* _Exercise_
Return the data below unchanged, without images.

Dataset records
────
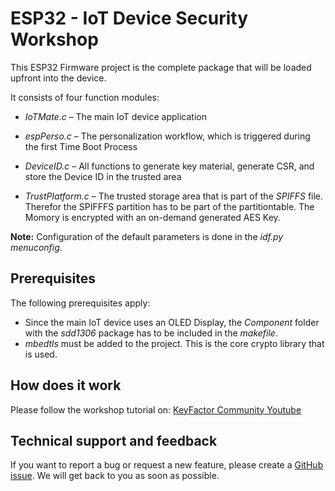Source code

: # ESP32 -  IoT Device Security Workshop
This ESP32 Firmware project is the complete package that will be loaded upfront into the device. 

It consists of four function modules: 
* _IoTMate.c_ – The main IoT device application 

* _espPerso.c_ – The personalization workflow, which is triggered during the first Time Boot Process 

* _DeviceID.c_ – All functions to generate key material, generate CSR, and store the Device ID in the trusted area

* _TrustPlatform.c_ – The trusted storage area that is part of the _SPIFFS_ file. Therefor the SPIFFFS partition has to be part of the partitiontable. The Momory is encrypted with an on-demand generated AES Key. 

**Note:** Configuration of the default parameters is done in the _idf.py menuconfig_. 

## Prerequisites
The following prerequisites apply: 
* Since the main IoT device uses an OLED Display, the _Component_ folder with the _sdd1306_ package has to be included in the _makefile_. 
* _mbedtls_ must be added to the project. This is the core crypto library that is used. 
 
## How does it work
Please follow the workshop tutorial on: [KeyFactor Community Youtube](https://www.youtube.com/@KeyfactorCommunity)

## Technical support and feedback
If you want to report a bug or request a new feature, please create a [GitHub issue](../../issues/new). We will get back to you as soon as possible.
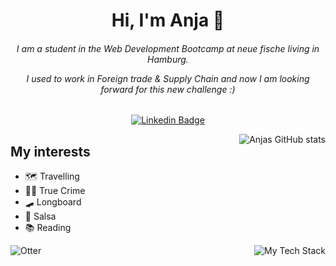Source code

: <h1 align="center">Hi, I'm Anja 👋</h1>
<div align="center">

###### I am a student in the Web Development Bootcamp at neue fische living in Hamburg. <p> I used to work in Foreign trade & Supply Chain and now I am looking forward for this new challenge :)</p>
  [![Linkedin Badge](https://img.shields.io/badge/LinkedIn-0077B5?style=for-the-badge&logo=linkedin&logoColor=white
)](https://www.linkedin.com/in/anja-siewert-42975118a/)

  <a href="https://github.com/anuraghazra/github-readme-stats">
    <img align="right" src="https://github-readme-stats.vercel.app/api?username=anjasiewert&show_icons=true&theme=radical" alt="Anjas GitHub stats">
  </a>
</div>

<div align="left">
  
## My interests  </br>                                                                                                                                                                 
- 🗺️ Travelling </br>
- 🕵️‍♀️ True Crime  </br> 
- :skateboard: Longboard </br> 
- :dancers: Salsa </br> 
- 📚 Reading    </br> 
</div>

  <a href="https://github-readme-tech-stack.vercel.app/api/cards?align=right&lineCount=3&line1=HTML5,HTML5,f56e14;CSS3,CSS3,4877e5;JavaScript,JavaScript,e9ed02;&line2=React,React,0aaccd;Next.js,Next.js,5a007a;&line3=Git,Git,d07335;GItHub,GitHub,4a4d4f;">
    <img align="right" src="https://github-readme-tech-stack.vercel.app/api/cards?align=right&lineCount=3&line1=HTML5,HTML5,f56e14;CSS3,CSS3,4877e5;JavaScript,JavaScript,e9ed02;&line2=React,React,0aaccd;Next.js,Next.js,5a007a;&line3=Git,Git,d07335;GItHub,GitHub,4a4d4f;" alt="My Tech Stack">
  </a>
  
  <img src="https://media.giphy.com/media/1CrejqXxVZs9q/giphy.gif" alt="Otter">

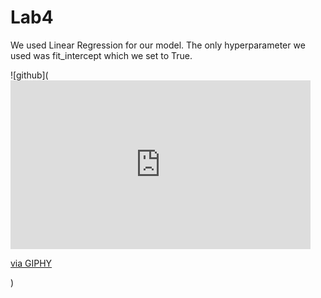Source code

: # Lab4
We used Linear Regression for our model.
The only hyperparameter we used was fit_intercept which we set to True.

![github](<iframe src="https://giphy.com/embed/TVlxBSufYGBBXuQRg0" width="480" height="270" frameBorder="0" class="giphy-embed" allowFullScreen></iframe><p><a href="https://giphy.com/gifs/TVlxBSufYGBBXuQRg0">via GIPHY</a></p>)
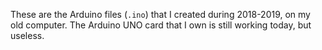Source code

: These are the Arduino files (`.ino`) that I created during 2018-2019, on my old computer. The Arduino UNO card that I own is still working today, but useless.
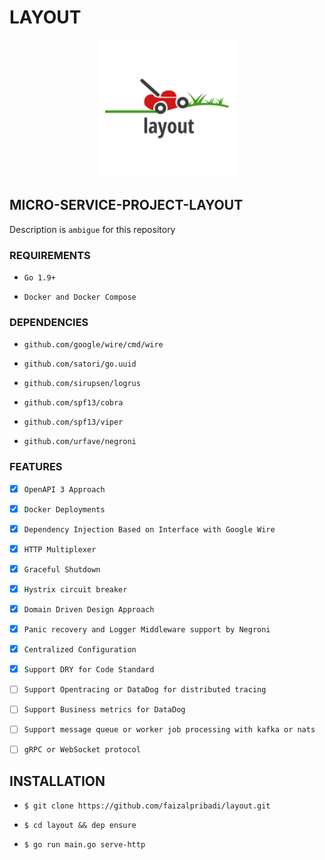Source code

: # LAYOUT

<p align="center"><img src="images/layout.png" width="220"></p>

## MICRO-SERVICE-PROJECT-LAYOUT

Description is `ambigue` for this repository

### REQUIREMENTS

- `Go 1.9+`

- `Docker and Docker Compose`

### DEPENDENCIES

- `github.com/google/wire/cmd/wire`

- `github.com/satori/go.uuid`

- `github.com/sirupsen/logrus`

- `github.com/spf13/cobra`

- `github.com/spf13/viper`

- `github.com/urfave/negroni`

### FEATURES

- [x] `OpenAPI 3 Approach`

- [x] `Docker Deployments`

- [x] `Dependency Injection Based on Interface with Google Wire`

- [x] `HTTP Multiplexer`

- [x] `Graceful Shutdown`

- [x] `Hystrix circuit breaker`

- [x] `Domain Driven Design Approach`

- [x] `Panic recovery and Logger Middleware support by Negroni`

- [x] `Centralized Configuration`

- [x] `Support DRY for Code Standard`

- [ ] `Support Opentracing or DataDog for distributed tracing`

- [ ] `Support Business metrics for DataDog`

- [ ] `Support message queue or worker job processing with kafka or nats`

- [ ] `gRPC or WebSocket protocol`

## INSTALLATION

- `$ git clone https://github.com/faizalpribadi/layout.git`

- `$ cd layout && dep ensure`

- `$ go run main.go serve-http`
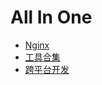 # All In One

- [Nginx](./nginx.md)
- [工具合集](./%E5%B7%A5%E5%85%B7%E5%90%88%E9%9B%86.md)
- [跨平台开发](./%E8%B7%A8%E5%B9%B3%E5%8F%B0%E5%BC%80%E5%8F%91.md)
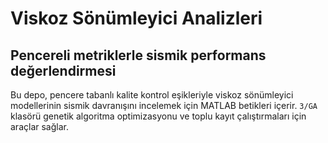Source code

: # Viskoz Sönümleyici Analizleri
## Pencereli metriklerle sismik performans değerlendirmesi

Bu depo, pencere tabanlı kalite kontrol eşikleriyle viskoz sönümleyici modellerinin sismik davranışını incelemek için MATLAB betikleri içerir. `3/GA` klasörü genetik algoritma optimizasyonu ve toplu kayıt çalıştırmaları için araçlar sağlar.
────
* _Written solution_
Source code

: # ESP32 -  IoT Device Security Workshop
This ESP32 Firmware project is the complete package that will be loaded upfront into the device. 

It consists of four function modules: 
* _IoTMate.c_ – The main IoT device application 

* _espPerso.c_ – The personalization workflow, which is triggered during the first Time Boot Process 

* _DeviceID.c_ – All functions to generate key material, generate CSR, and store the Device ID in the trusted area

* _TrustPlatform.c_ – The trusted storage area that is part of the _SPIFFS_ file. Therefor the SPIFFFS partition has to be part of the partitiontable. The Momory is encrypted with an on-demand generated AES Key. 

**Note:** Configuration of the default parameters is done in the _idf.py menuconfig_. 

## Prerequisites
The following prerequisites apply: 
* Since the main IoT device uses an OLED Display, the _Component_ folder with the _sdd1306_ package has to be included in the _makefile_. 
* _mbedtls_ must be added to the project. This is the core crypto library that is used. 
 
## How does it work
Please follow the workshop tutorial on: [KeyFactor Community Youtube](https://www.youtube.com/@KeyfactorCommunity)

## Technical support and feedback
If you want to report a bug or request a new feature, please create a [GitHub issue](../../issues/new). We will get back to you as soon as possible.
Source code

: <h1 align="center">Hi, I'm Anja 👋</h1>
<div align="center">

###### I am a student in the Web Development Bootcamp at neue fische living in Hamburg. <p> I used to work in Foreign trade & Supply Chain and now I am looking forward for this new challenge :)</p>
  [![Linkedin Badge](https://img.shields.io/badge/LinkedIn-0077B5?style=for-the-badge&logo=linkedin&logoColor=white
)](https://www.linkedin.com/in/anja-siewert-42975118a/)

  <a href="https://github.com/anuraghazra/github-readme-stats">
    <img align="right" src="https://github-readme-stats.vercel.app/api?username=anjasiewert&show_icons=true&theme=radical" alt="Anjas GitHub stats">
  </a>
</div>

<div align="left">
  
## My interests  </br>                                                                                                                                                                 
- 🗺️ Travelling </br>
- 🕵️‍♀️ True Crime  </br> 
- :skateboard: Longboard </br> 
- :dancers: Salsa </br> 
- 📚 Reading    </br> 
</div>

  <a href="https://github-readme-tech-stack.vercel.app/api/cards?align=right&lineCount=3&line1=HTML5,HTML5,f56e14;CSS3,CSS3,4877e5;JavaScript,JavaScript,e9ed02;&line2=React,React,0aaccd;Next.js,Next.js,5a007a;&line3=Git,Git,d07335;GItHub,GitHub,4a4d4f;">
    <img align="right" src="https://github-readme-tech-stack.vercel.app/api/cards?align=right&lineCount=3&line1=HTML5,HTML5,f56e14;CSS3,CSS3,4877e5;JavaScript,JavaScript,e9ed02;&line2=React,React,0aaccd;Next.js,Next.js,5a007a;&line3=Git,Git,d07335;GItHub,GitHub,4a4d4f;" alt="My Tech Stack">
  </a>
  
  <img src="https://media.giphy.com/media/1CrejqXxVZs9q/giphy.gif" alt="Otter">

Source code

: # Lab4
We used Linear Regression for our model.
The only hyperparameter we used was fit_intercept which we set to True.

![github](<iframe src="https://giphy.com/embed/TVlxBSufYGBBXuQRg0" width="480" height="270" frameBorder="0" class="giphy-embed" allowFullScreen></iframe><p><a href="https://giphy.com/gifs/TVlxBSufYGBBXuQRg0">via GIPHY</a></p>)
Source code

: These are the Arduino files (`.ino`) that I created during 2018-2019, on my old computer. The Arduino UNO card that I own is still working today, but useless.
Source code

: # LAYOUT

<p align="center"><img src="images/layout.png" width="220"></p>

## MICRO-SERVICE-PROJECT-LAYOUT

Description is `ambigue` for this repository

### REQUIREMENTS

- `Go 1.9+`

- `Docker and Docker Compose`

### DEPENDENCIES

- `github.com/google/wire/cmd/wire`

- `github.com/satori/go.uuid`

- `github.com/sirupsen/logrus`

- `github.com/spf13/cobra`

- `github.com/spf13/viper`

- `github.com/urfave/negroni`

### FEATURES

- [x] `OpenAPI 3 Approach`

- [x] `Docker Deployments`

- [x] `Dependency Injection Based on Interface with Google Wire`

- [x] `HTTP Multiplexer`

- [x] `Graceful Shutdown`

- [x] `Hystrix circuit breaker`

- [x] `Domain Driven Design Approach`

- [x] `Panic recovery and Logger Middleware support by Negroni`

- [x] `Centralized Configuration`

- [x] `Support DRY for Code Standard`

- [ ] `Support Opentracing or DataDog for distributed tracing`

- [ ] `Support Business metrics for DataDog`

- [ ] `Support message queue or worker job processing with kafka or nats`

- [ ] `gRPC or WebSocket protocol`

## INSTALLATION

- `$ git clone https://github.com/faizalpribadi/layout.git`

- `$ cd layout && dep ensure`

- `$ go run main.go serve-http`
 # All In One

- [Nginx](./nginx.md)
- [工具合集](./%E5%B7%A5%E5%85%B7%E5%90%88%E9%9B%86.md)
- [跨平台开发](./%E8%B7%A8%E5%B9%B3%E5%8F%B0%E5%BC%80%E5%8F%91.md)
Source code

: # Viskoz Sönümleyici Analizleri
## Pencereli metriklerle sismik performans değerlendirmesi

Bu depo, pencere tabanlı kalite kontrol eşikleriyle viskoz sönümleyici modellerinin sismik davranışını incelemek için MATLAB betikleri içerir. `3/GA` klasörü genetik algoritma optimizasyonu ve toplu kayıt çalıştırmaları için araçlar sağlar.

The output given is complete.